Methylene spacer regulated variation in supramolecular assembly of zinc(ii) dicyanamide complexes with reduced Schiff base ligands: synthesis, structure and DFT study

Abstract

Three tetranuclear zinc dicyanamide complexes with three potential hexadentate reduced Schiff base ligands have been synthesized and characterized. In the solid state structure of complex 1, the aromatic ring of one complex is located in the U-cavity formed by two aromatic rings and the (Zn2)L₂ (dicyanamide)₂ macrocycle of the adjacent complex establishing π⋯π and C–H⋯π interactions. In sharp contrast, the presence of two methyl groups in addition to the longer methylene chain in 2 and 3 provokes a totally different packing, where the methyl groups are located in the U-cavity instead of the aromatic ring, establishing several C–H⋯π contacts.
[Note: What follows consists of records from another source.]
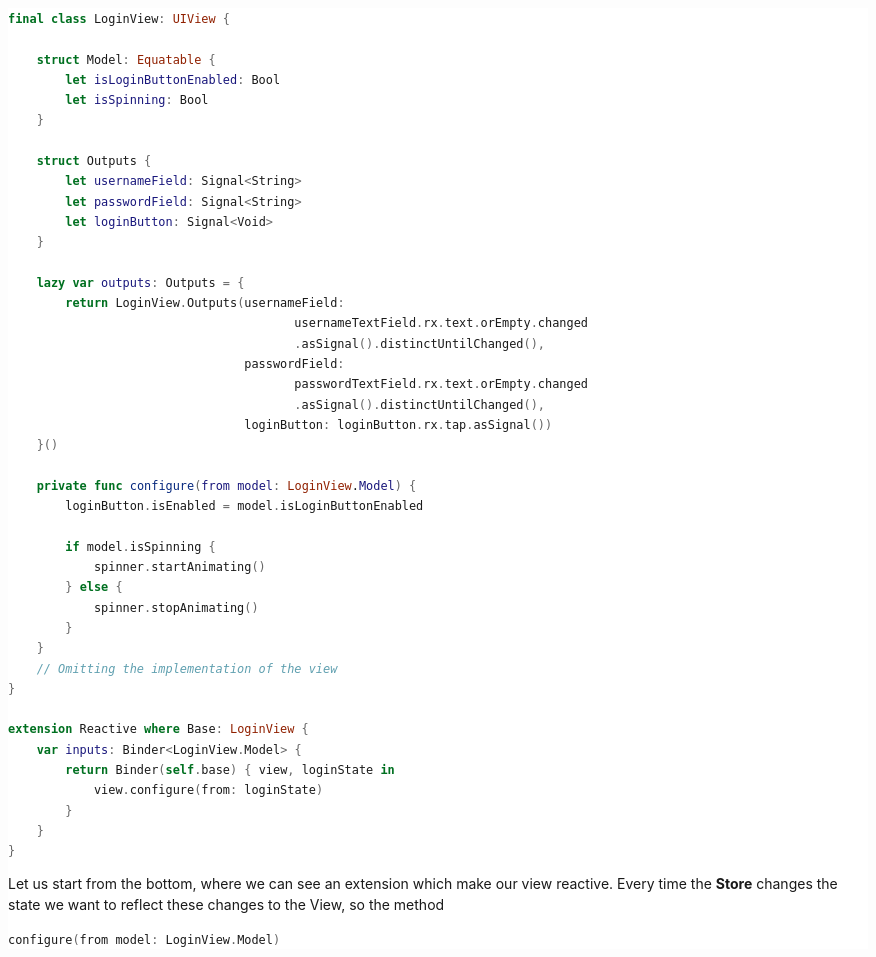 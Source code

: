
 ```swift
final class LoginView: UIView {

    struct Model: Equatable {
        let isLoginButtonEnabled: Bool
        let isSpinning: Bool
    }

    struct Outputs {
        let usernameField: Signal<String>
        let passwordField: Signal<String>
        let loginButton: Signal<Void>
    }

    lazy var outputs: Outputs = {
        return LoginView.Outputs(usernameField:
                                 		usernameTextField.rx.text.orEmpty.changed
                                 		.asSignal().distinctUntilChanged(),
                                 passwordField:
                                 		passwordTextField.rx.text.orEmpty.changed
                                 		.asSignal().distinctUntilChanged(),
                                 loginButton: loginButton.rx.tap.asSignal())
    }()

    private func configure(from model: LoginView.Model) {
        loginButton.isEnabled = model.isLoginButtonEnabled

        if model.isSpinning {
            spinner.startAnimating()
        } else {
            spinner.stopAnimating()
        }
    }
    // Omitting the implementation of the view
}

extension Reactive where Base: LoginView {
    var inputs: Binder<LoginView.Model> {
        return Binder(self.base) { view, loginState in
            view.configure(from: loginState)
        }
    }
}

```

Let us start from the bottom, where we can see an extension which make our view reactive. Every time the **Store** changes the state we want to reflect these changes to the View, so the method

```swift
configure(from model: LoginView.Model)
```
Thus, the presence of a methyl spacer and an additional methyl substituent in the alkyl chain of 2 and 3 is crucial since it has an enormous effect on the crystal packing. The DFT study is devoted to the analysis of the competition between C–H⋯π and π⋯π interactions observed in the solid state of complexes 1 and 2 and also to the characterization of the interactions using the NCI (non-covalent interaction) plot index computational tool. The molecular electrostatic potential (MEP) surface of complex 2 as a model of complexes 1–3 has also been calculated.